[Given entries — start]

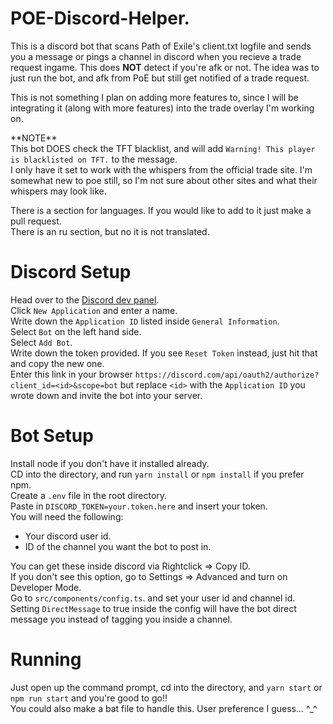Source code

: # POE-Discord-Helper.

This is a discord bot that scans Path of Exile's client.txt logfile and sends you a message or pings a channel in discord when you recieve a trade request ingame. This does **NOT** detect if you're afk or not. The idea was to just run the bot, and afk from PoE but still get notified of a trade request.

This is not something I plan on adding more features to, since I will be integrating it (along with more features) into the trade overlay I'm working on.

\*\*NOTE\*\*  
This bot DOES check the TFT blacklist, and will add `Warning! This player is blacklisted on TFT.` to the message.  
I only have it set to work with the whispers from the official trade site. I'm somewhat new to poe still, so I'm not sure about other sites and what their whispers may look like.

There is a section for languages. If you would like to add to it just make a pull request.  
There is an ru section, but no it is not translated.

# Discord Setup

Head over to the [Discord dev panel](https://discord.com/developers/applications).  
Click `New Application` and enter a name.  
Write down the `Application ID` listed inside `General Information`.  
Select `Bot` on the left hand side.  
Select `Add Bot`.  
Write down the token provided. If you see `Reset Token` instead, just hit that and copy the new one.  
Enter this link in your browser `https://discord.com/api/oauth2/authorize?client_id=<id>&scope=bot` but replace `<id>` with the `Application ID` you wrote down and invite the bot into your server.

# Bot Setup

Install node if you don't have it installed already.  
CD into the directory, and run `yarn install` or `npm install` if you prefer npm.  
Create a `.env` file in the root directory.  
Paste in `DISCORD_TOKEN=your.token.here` and insert your token.  
You will need the following:

-   Your discord user id.
-   ID of the channel you want the bot to post in.

You can get these inside discord via Rightclick => Copy ID.  
If you don't see this option, go to Settings => Advanced and turn on Developer Mode.  
Go to `src/components/config.ts`. and set your user id and channel id.  
Setting `DirectMessage` to true inside the config will have the bot direct message you instead of tagging you inside a channel.

# Running

Just open up the command prompt, cd into the directory, and `yarn start` or `npm run start` and you're good to go!!  
You could also make a bat file to handle this. User preference I guess... ^\_^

[Given entries — finish]

# Problem requirements
Write out, word for word, the lines from the start of the data through the one holding "This is a discord". Omit pictures.

# Completed task
Source code

: # POE-Discord-Helper.

This is a discord bot that scans Path of Exile's client.txt logfile and sends you a message or pings a channel in discord when you recieve a trade request ingame. This does **NOT** detect if you're afk or not. The idea was to just run the bot, and afk from PoE but still get notified of a trade request.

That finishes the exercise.